# Task instructions
Give back every line of the data, transcribed exactly.

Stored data
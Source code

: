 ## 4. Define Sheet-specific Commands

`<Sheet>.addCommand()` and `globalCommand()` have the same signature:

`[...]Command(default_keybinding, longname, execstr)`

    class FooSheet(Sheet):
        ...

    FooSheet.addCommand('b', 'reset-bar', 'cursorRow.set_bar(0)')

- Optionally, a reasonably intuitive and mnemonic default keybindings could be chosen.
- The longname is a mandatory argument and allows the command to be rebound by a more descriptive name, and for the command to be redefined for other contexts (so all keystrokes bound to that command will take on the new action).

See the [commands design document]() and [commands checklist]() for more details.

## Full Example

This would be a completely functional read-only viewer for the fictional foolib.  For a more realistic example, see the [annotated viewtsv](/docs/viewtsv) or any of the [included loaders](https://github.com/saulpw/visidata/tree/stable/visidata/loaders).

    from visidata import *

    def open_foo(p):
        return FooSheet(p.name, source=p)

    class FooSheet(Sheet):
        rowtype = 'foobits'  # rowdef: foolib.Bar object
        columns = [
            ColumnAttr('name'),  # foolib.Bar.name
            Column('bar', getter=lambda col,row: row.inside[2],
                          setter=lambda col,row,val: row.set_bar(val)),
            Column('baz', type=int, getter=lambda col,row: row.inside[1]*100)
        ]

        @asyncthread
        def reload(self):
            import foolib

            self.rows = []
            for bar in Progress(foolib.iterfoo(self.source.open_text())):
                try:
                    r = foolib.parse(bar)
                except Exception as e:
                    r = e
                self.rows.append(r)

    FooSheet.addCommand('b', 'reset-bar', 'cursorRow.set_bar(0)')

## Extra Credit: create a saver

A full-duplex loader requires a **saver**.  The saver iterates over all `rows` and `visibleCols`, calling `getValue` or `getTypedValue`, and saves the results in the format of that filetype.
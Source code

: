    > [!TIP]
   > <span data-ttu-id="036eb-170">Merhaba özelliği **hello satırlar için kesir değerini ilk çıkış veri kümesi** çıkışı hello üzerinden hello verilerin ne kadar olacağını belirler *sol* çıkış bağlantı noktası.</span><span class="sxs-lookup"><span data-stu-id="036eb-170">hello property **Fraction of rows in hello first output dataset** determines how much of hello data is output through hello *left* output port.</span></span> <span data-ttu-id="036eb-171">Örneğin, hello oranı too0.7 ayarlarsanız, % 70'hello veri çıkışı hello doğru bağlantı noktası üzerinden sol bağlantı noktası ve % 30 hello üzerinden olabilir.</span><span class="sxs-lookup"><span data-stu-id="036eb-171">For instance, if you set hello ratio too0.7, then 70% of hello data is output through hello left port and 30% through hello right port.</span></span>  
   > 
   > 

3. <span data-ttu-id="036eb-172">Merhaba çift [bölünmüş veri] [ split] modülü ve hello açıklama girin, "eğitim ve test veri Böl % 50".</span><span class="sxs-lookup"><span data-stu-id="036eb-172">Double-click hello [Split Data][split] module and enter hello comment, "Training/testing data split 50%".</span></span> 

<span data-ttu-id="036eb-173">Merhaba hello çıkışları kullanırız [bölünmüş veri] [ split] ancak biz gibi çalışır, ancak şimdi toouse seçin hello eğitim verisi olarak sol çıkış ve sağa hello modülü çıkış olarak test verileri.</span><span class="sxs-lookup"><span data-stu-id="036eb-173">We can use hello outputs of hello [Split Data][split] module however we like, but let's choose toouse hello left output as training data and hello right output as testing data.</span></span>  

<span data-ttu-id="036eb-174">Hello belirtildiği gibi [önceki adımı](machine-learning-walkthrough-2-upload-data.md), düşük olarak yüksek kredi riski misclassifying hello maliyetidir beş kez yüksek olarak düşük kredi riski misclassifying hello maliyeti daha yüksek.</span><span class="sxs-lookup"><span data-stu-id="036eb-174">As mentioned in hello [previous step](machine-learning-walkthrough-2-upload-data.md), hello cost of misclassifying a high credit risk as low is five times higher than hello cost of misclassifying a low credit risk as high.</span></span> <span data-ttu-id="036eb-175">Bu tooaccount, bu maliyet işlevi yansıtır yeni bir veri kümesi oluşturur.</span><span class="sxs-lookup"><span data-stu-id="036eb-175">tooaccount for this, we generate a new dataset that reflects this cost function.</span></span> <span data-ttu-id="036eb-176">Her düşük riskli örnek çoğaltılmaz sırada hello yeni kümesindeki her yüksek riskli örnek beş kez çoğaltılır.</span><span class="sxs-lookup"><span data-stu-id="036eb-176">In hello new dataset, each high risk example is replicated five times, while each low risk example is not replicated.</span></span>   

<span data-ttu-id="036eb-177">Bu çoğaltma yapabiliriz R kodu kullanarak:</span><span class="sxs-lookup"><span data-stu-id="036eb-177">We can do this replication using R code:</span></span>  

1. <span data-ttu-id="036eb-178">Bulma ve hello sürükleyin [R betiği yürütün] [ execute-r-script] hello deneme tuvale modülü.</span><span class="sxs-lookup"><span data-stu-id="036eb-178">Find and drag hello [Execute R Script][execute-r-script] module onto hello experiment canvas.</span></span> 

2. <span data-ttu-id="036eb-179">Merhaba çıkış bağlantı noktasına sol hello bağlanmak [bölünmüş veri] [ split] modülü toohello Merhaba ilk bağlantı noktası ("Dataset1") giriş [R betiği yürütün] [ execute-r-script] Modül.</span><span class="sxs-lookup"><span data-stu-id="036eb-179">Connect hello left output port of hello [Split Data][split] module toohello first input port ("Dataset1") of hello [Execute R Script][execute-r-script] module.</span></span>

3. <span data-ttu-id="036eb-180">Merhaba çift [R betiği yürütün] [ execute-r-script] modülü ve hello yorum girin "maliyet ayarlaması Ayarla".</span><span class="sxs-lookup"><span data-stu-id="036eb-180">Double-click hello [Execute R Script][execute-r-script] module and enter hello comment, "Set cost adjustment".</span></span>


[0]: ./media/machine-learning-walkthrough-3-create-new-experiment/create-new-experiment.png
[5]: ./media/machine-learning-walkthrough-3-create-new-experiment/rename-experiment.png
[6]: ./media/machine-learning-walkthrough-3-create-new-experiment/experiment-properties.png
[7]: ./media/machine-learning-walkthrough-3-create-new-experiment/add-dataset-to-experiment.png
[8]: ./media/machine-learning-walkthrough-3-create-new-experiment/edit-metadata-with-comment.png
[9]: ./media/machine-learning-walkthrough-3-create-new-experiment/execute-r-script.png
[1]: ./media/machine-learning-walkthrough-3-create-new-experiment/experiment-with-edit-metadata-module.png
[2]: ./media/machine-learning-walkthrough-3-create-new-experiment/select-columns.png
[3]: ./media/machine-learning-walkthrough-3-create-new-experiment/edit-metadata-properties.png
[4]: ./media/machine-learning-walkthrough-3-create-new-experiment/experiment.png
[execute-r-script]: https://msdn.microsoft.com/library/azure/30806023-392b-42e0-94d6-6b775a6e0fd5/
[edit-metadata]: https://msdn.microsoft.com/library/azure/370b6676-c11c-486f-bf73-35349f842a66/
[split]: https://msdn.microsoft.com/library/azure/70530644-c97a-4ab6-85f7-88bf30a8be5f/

# Exercise solution
Source code

: ## 4. Define Sheet-specific Commands

`<Sheet>.addCommand()` and `globalCommand()` have the same signature:

`[...]Command(default_keybinding, longname, execstr)`

    class FooSheet(Sheet):
        ...

    FooSheet.addCommand('b', 'reset-bar', 'cursorRow.set_bar(0)')

- Optionally, a reasonably intuitive and mnemonic default keybindings could be chosen.
- The longname is a mandatory argument and allows the command to be rebound by a more descriptive name, and for the command to be redefined for other contexts (so all keystrokes bound to that command will take on the new action).

See the [commands design document]() and [commands checklist]() for more details.

## Full Example

This would be a completely functional read-only viewer for the fictional foolib.  For a more realistic example, see the [annotated viewtsv](/docs/viewtsv) or any of the [included loaders](https://github.com/saulpw/visidata/tree/stable/visidata/loaders).

    from visidata import *

    def open_foo(p):
        return FooSheet(p.name, source=p)

    class FooSheet(Sheet):
        rowtype = 'foobits'  # rowdef: foolib.Bar object
        columns = [
            ColumnAttr('name'),  # foolib.Bar.name
            Column('bar', getter=lambda col,row: row.inside[2],
                          setter=lambda col,row,val: row.set_bar(val)),
            Column('baz', type=int, getter=lambda col,row: row.inside[1]*100)
        ]

        @asyncthread
        def reload(self):
            import foolib

            self.rows = []
            for bar in Progress(foolib.iterfoo(self.source.open_text())):
                try:
                    r = foolib.parse(bar)
                except Exception as e:
                    r = e
                self.rows.append(r)

    FooSheet.addCommand('b', 'reset-bar', 'cursorRow.set_bar(0)')

## Extra Credit: create a saver

A full-duplex loader requires a **saver**.  The saver iterates over all `rows` and `visibleCols`, calling `getValue` or `getTypedValue`, and saves the results in the format of that filetype.
Source code

:    > [!TIP]
   > <span data-ttu-id="036eb-170">Merhaba özelliği **hello satırlar için kesir değerini ilk çıkış veri kümesi** çıkışı hello üzerinden hello verilerin ne kadar olacağını belirler *sol* çıkış bağlantı noktası.</span><span class="sxs-lookup"><span data-stu-id="036eb-170">hello property **Fraction of rows in hello first output dataset** determines how much of hello data is output through hello *left* output port.</span></span> <span data-ttu-id="036eb-171">Örneğin, hello oranı too0.7 ayarlarsanız, % 70'hello veri çıkışı hello doğru bağlantı noktası üzerinden sol bağlantı noktası ve % 30 hello üzerinden olabilir.</span><span class="sxs-lookup"><span data-stu-id="036eb-171">For instance, if you set hello ratio too0.7, then 70% of hello data is output through hello left port and 30% through hello right port.</span></span>  
   > 
   > 

3. <span data-ttu-id="036eb-172">Merhaba çift [bölünmüş veri] [ split] modülü ve hello açıklama girin, "eğitim ve test veri Böl % 50".</span><span class="sxs-lookup"><span data-stu-id="036eb-172">Double-click hello [Split Data][split] module and enter hello comment, "Training/testing data split 50%".</span></span> 

<span data-ttu-id="036eb-173">Merhaba hello çıkışları kullanırız [bölünmüş veri] [ split] ancak biz gibi çalışır, ancak şimdi toouse seçin hello eğitim verisi olarak sol çıkış ve sağa hello modülü çıkış olarak test verileri.</span><span class="sxs-lookup"><span data-stu-id="036eb-173">We can use hello outputs of hello [Split Data][split] module however we like, but let's choose toouse hello left output as training data and hello right output as testing data.</span></span>  

<span data-ttu-id="036eb-174">Hello belirtildiği gibi [önceki adımı](machine-learning-walkthrough-2-upload-data.md), düşük olarak yüksek kredi riski misclassifying hello maliyetidir beş kez yüksek olarak düşük kredi riski misclassifying hello maliyeti daha yüksek.</span><span class="sxs-lookup"><span data-stu-id="036eb-174">As mentioned in hello [previous step](machine-learning-walkthrough-2-upload-data.md), hello cost of misclassifying a high credit risk as low is five times higher than hello cost of misclassifying a low credit risk as high.</span></span> <span data-ttu-id="036eb-175">Bu tooaccount, bu maliyet işlevi yansıtır yeni bir veri kümesi oluşturur.</span><span class="sxs-lookup"><span data-stu-id="036eb-175">tooaccount for this, we generate a new dataset that reflects this cost function.</span></span> <span data-ttu-id="036eb-176">Her düşük riskli örnek çoğaltılmaz sırada hello yeni kümesindeki her yüksek riskli örnek beş kez çoğaltılır.</span><span class="sxs-lookup"><span data-stu-id="036eb-176">In hello new dataset, each high risk example is replicated five times, while each low risk example is not replicated.</span></span>   

<span data-ttu-id="036eb-177">Bu çoğaltma yapabiliriz R kodu kullanarak:</span><span class="sxs-lookup"><span data-stu-id="036eb-177">We can do this replication using R code:</span></span>  

1. <span data-ttu-id="036eb-178">Bulma ve hello sürükleyin [R betiği yürütün] [ execute-r-script] hello deneme tuvale modülü.</span><span class="sxs-lookup"><span data-stu-id="036eb-178">Find and drag hello [Execute R Script][execute-r-script] module onto hello experiment canvas.</span></span> 

2. <span data-ttu-id="036eb-179">Merhaba çıkış bağlantı noktasına sol hello bağlanmak [bölünmüş veri] [ split] modülü toohello Merhaba ilk bağlantı noktası ("Dataset1") giriş [R betiği yürütün] [ execute-r-script] Modül.</span><span class="sxs-lookup"><span data-stu-id="036eb-179">Connect hello left output port of hello [Split Data][split] module toohello first input port ("Dataset1") of hello [Execute R Script][execute-r-script] module.</span></span>

3. <span data-ttu-id="036eb-180">Merhaba çift [R betiği yürütün] [ execute-r-script] modülü ve hello yorum girin "maliyet ayarlaması Ayarla".</span><span class="sxs-lookup"><span data-stu-id="036eb-180">Double-click hello [Execute R Script][execute-r-script] module and enter hello comment, "Set cost adjustment".</span></span>


[0]: ./media/machine-learning-walkthrough-3-create-new-experiment/create-new-experiment.png
[5]: ./media/machine-learning-walkthrough-3-create-new-experiment/rename-experiment.png
[6]: ./media/machine-learning-walkthrough-3-create-new-experiment/experiment-properties.png
[7]: ./media/machine-learning-walkthrough-3-create-new-experiment/add-dataset-to-experiment.png
[8]: ./media/machine-learning-walkthrough-3-create-new-experiment/edit-metadata-with-comment.png
[9]: ./media/machine-learning-walkthrough-3-create-new-experiment/execute-r-script.png
[1]: ./media/machine-learning-walkthrough-3-create-new-experiment/experiment-with-edit-metadata-module.png
[2]: ./media/machine-learning-walkthrough-3-create-new-experiment/select-columns.png
[3]: ./media/machine-learning-walkthrough-3-create-new-experiment/edit-metadata-properties.png
[4]: ./media/machine-learning-walkthrough-3-create-new-experiment/experiment.png
[execute-r-script]: https://msdn.microsoft.com/library/azure/30806023-392b-42e0-94d6-6b775a6e0fd5/
[edit-metadata]: https://msdn.microsoft.com/library/azure/370b6676-c11c-486f-bf73-35349f842a66/
[split]: https://msdn.microsoft.com/library/azure/70530644-c97a-4ab6-85f7-88bf30a8be5f/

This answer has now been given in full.